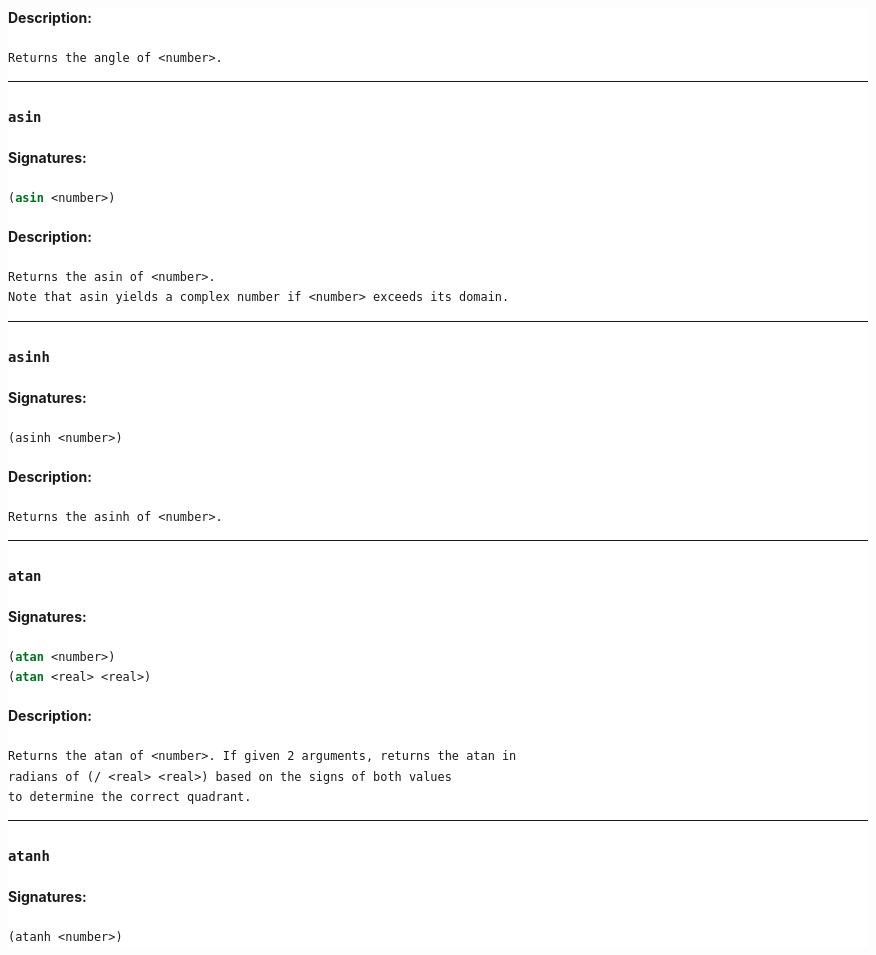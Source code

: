 #### Description:
```
Returns the angle of <number>.
```

-------------------------------------------------------------------------------
### `asin`

#### Signatures:
```scheme
(asin <number>)
```

#### Description:
```
Returns the asin of <number>.
Note that asin yields a complex number if <number> exceeds its domain.
```

-------------------------------------------------------------------------------
### `asinh`

#### Signatures:
```scheme
(asinh <number>)
```

#### Description:
```
Returns the asinh of <number>.
```

-------------------------------------------------------------------------------
### `atan`

#### Signatures:
```scheme
(atan <number>)
(atan <real> <real>)
```

#### Description:
```
Returns the atan of <number>. If given 2 arguments, returns the atan in
radians of (/ <real> <real>) based on the signs of both values
to determine the correct quadrant.
```

-------------------------------------------------------------------------------
### `atanh`

#### Signatures:
```scheme
(atanh <number>)
```
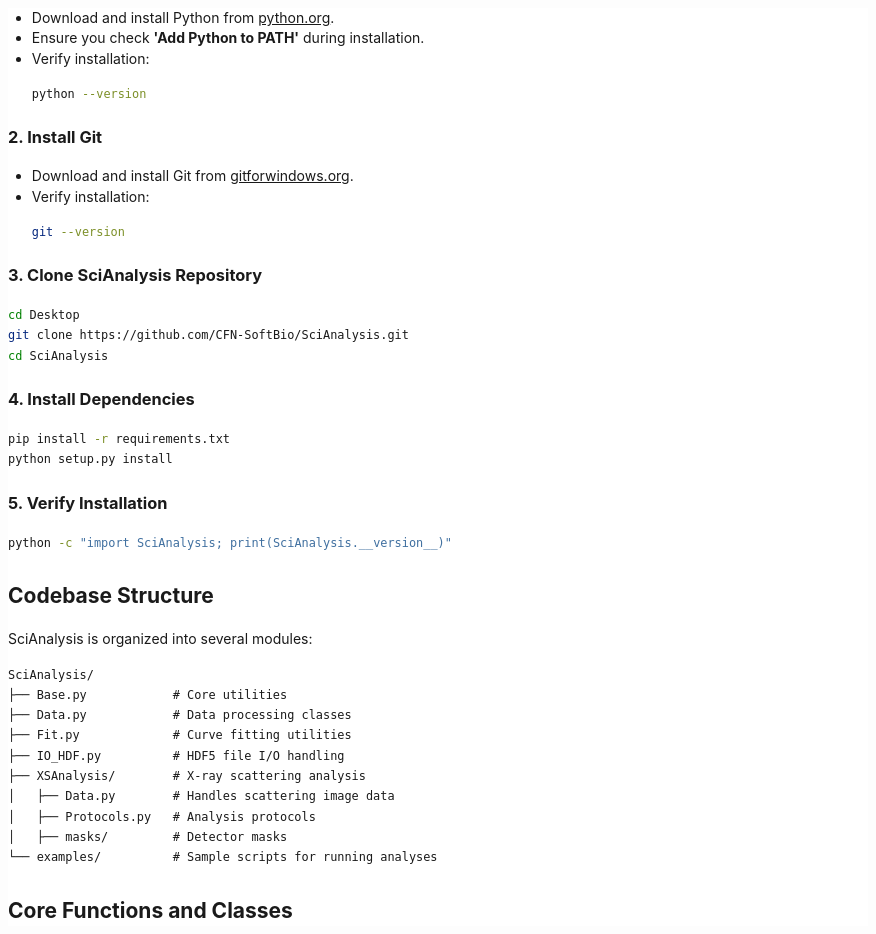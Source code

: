 - Download and install Python from [python.org](https://www.python.org/downloads/).
- Ensure you check **'Add Python to PATH'** during installation.
- Verify installation:
  ```sh
  python --version
  ```

### 2. Install Git

- Download and install Git from [gitforwindows.org](https://gitforwindows.org/).
- Verify installation:
  ```sh
  git --version
  ```

### 3. Clone SciAnalysis Repository

```sh
cd Desktop
git clone https://github.com/CFN-SoftBio/SciAnalysis.git
cd SciAnalysis
```

### 4. Install Dependencies

```sh
pip install -r requirements.txt
python setup.py install
```

### 5. Verify Installation

```sh
python -c "import SciAnalysis; print(SciAnalysis.__version__)"
```

## Codebase Structure

SciAnalysis is organized into several modules:

```
SciAnalysis/
├── Base.py            # Core utilities
├── Data.py            # Data processing classes
├── Fit.py             # Curve fitting utilities
├── IO_HDF.py          # HDF5 file I/O handling
├── XSAnalysis/        # X-ray scattering analysis
│   ├── Data.py        # Handles scattering image data
│   ├── Protocols.py   # Analysis protocols
│   ├── masks/         # Detector masks
└── examples/          # Sample scripts for running analyses
```

## Core Functions and Classes
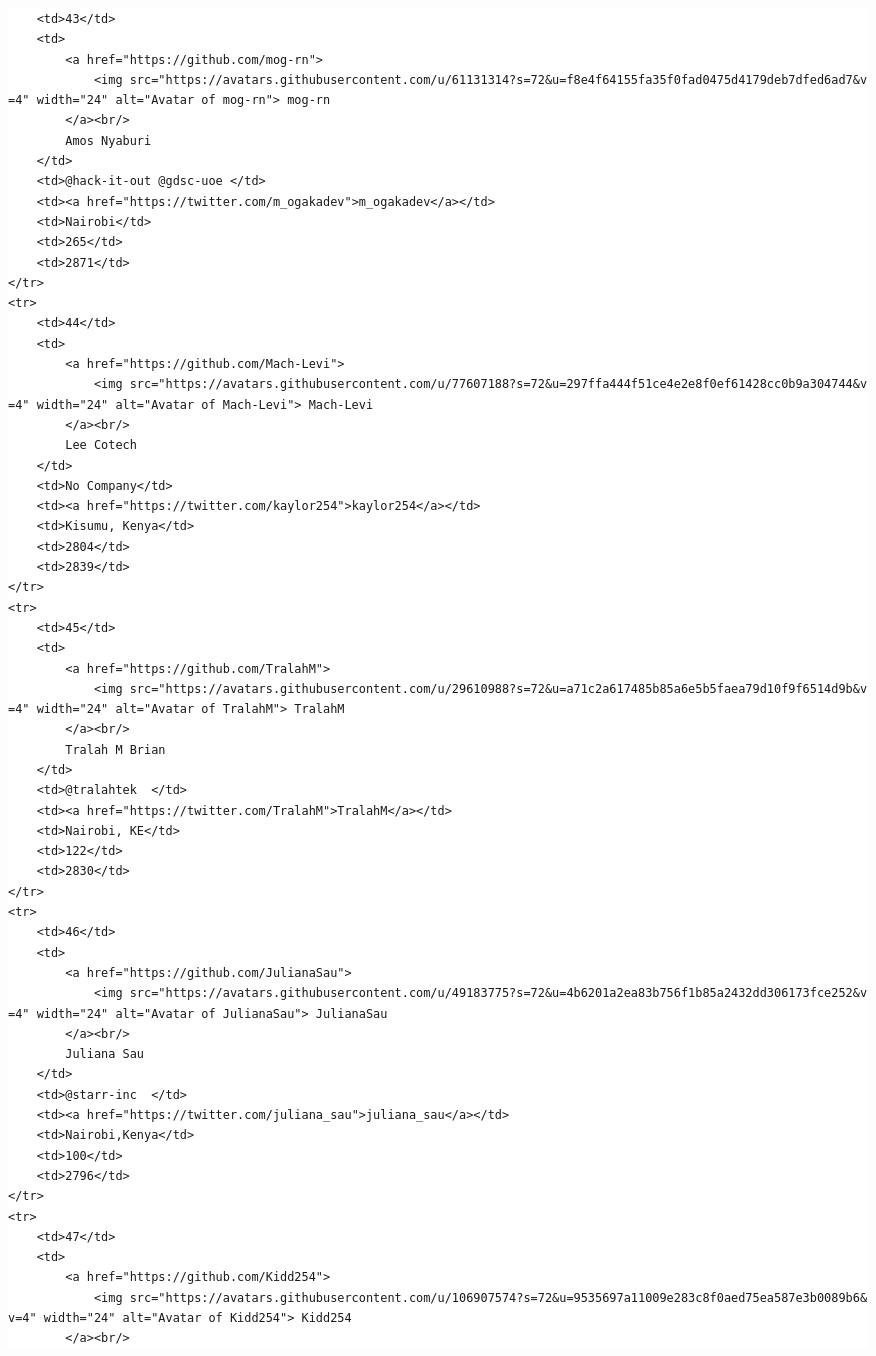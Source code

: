 		<td>43</td>
		<td>
			<a href="https://github.com/mog-rn">
				<img src="https://avatars.githubusercontent.com/u/61131314?s=72&u=f8e4f64155fa35f0fad0475d4179deb7dfed6ad7&v=4" width="24" alt="Avatar of mog-rn"> mog-rn
			</a><br/>
			Amos Nyaburi
		</td>
		<td>@hack-it-out @gdsc-uoe </td>
		<td><a href="https://twitter.com/m_ogakadev">m_ogakadev</a></td>
		<td>Nairobi</td>
		<td>265</td>
		<td>2871</td>
	</tr>
	<tr>
		<td>44</td>
		<td>
			<a href="https://github.com/Mach-Levi">
				<img src="https://avatars.githubusercontent.com/u/77607188?s=72&u=297ffa444f51ce4e2e8f0ef61428cc0b9a304744&v=4" width="24" alt="Avatar of Mach-Levi"> Mach-Levi
			</a><br/>
			Lee Cotech
		</td>
		<td>No Company</td>
		<td><a href="https://twitter.com/kaylor254">kaylor254</a></td>
		<td>Kisumu, Kenya</td>
		<td>2804</td>
		<td>2839</td>
	</tr>
	<tr>
		<td>45</td>
		<td>
			<a href="https://github.com/TralahM">
				<img src="https://avatars.githubusercontent.com/u/29610988?s=72&u=a71c2a617485b85a6e5b5faea79d10f9f6514d9b&v=4" width="24" alt="Avatar of TralahM"> TralahM
			</a><br/>
			Tralah M Brian
		</td>
		<td>@tralahtek  </td>
		<td><a href="https://twitter.com/TralahM">TralahM</a></td>
		<td>Nairobi, KE</td>
		<td>122</td>
		<td>2830</td>
	</tr>
	<tr>
		<td>46</td>
		<td>
			<a href="https://github.com/JulianaSau">
				<img src="https://avatars.githubusercontent.com/u/49183775?s=72&u=4b6201a2ea83b756f1b85a2432dd306173fce252&v=4" width="24" alt="Avatar of JulianaSau"> JulianaSau
			</a><br/>
			Juliana Sau 
		</td>
		<td>@starr-inc  </td>
		<td><a href="https://twitter.com/juliana_sau">juliana_sau</a></td>
		<td>Nairobi,Kenya</td>
		<td>100</td>
		<td>2796</td>
	</tr>
	<tr>
		<td>47</td>
		<td>
			<a href="https://github.com/Kidd254">
				<img src="https://avatars.githubusercontent.com/u/106907574?s=72&u=9535697a11009e283c8f0aed75ea587e3b0089b6&v=4" width="24" alt="Avatar of Kidd254"> Kidd254
			</a><br/>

——

Copy exactly the lines that run from the one containing "<td>47</td>" to the last line of the listing, both included, and nothing more.

		<td>47</td>
		<td>
			<a href="https://github.com/Kidd254">
				<img src="https://avatars.githubusercontent.com/u/106907574?s=72&u=9535697a11009e283c8f0aed75ea587e3b0089b6&v=4" width="24" alt="Avatar of Kidd254"> Kidd254
			</a><br/>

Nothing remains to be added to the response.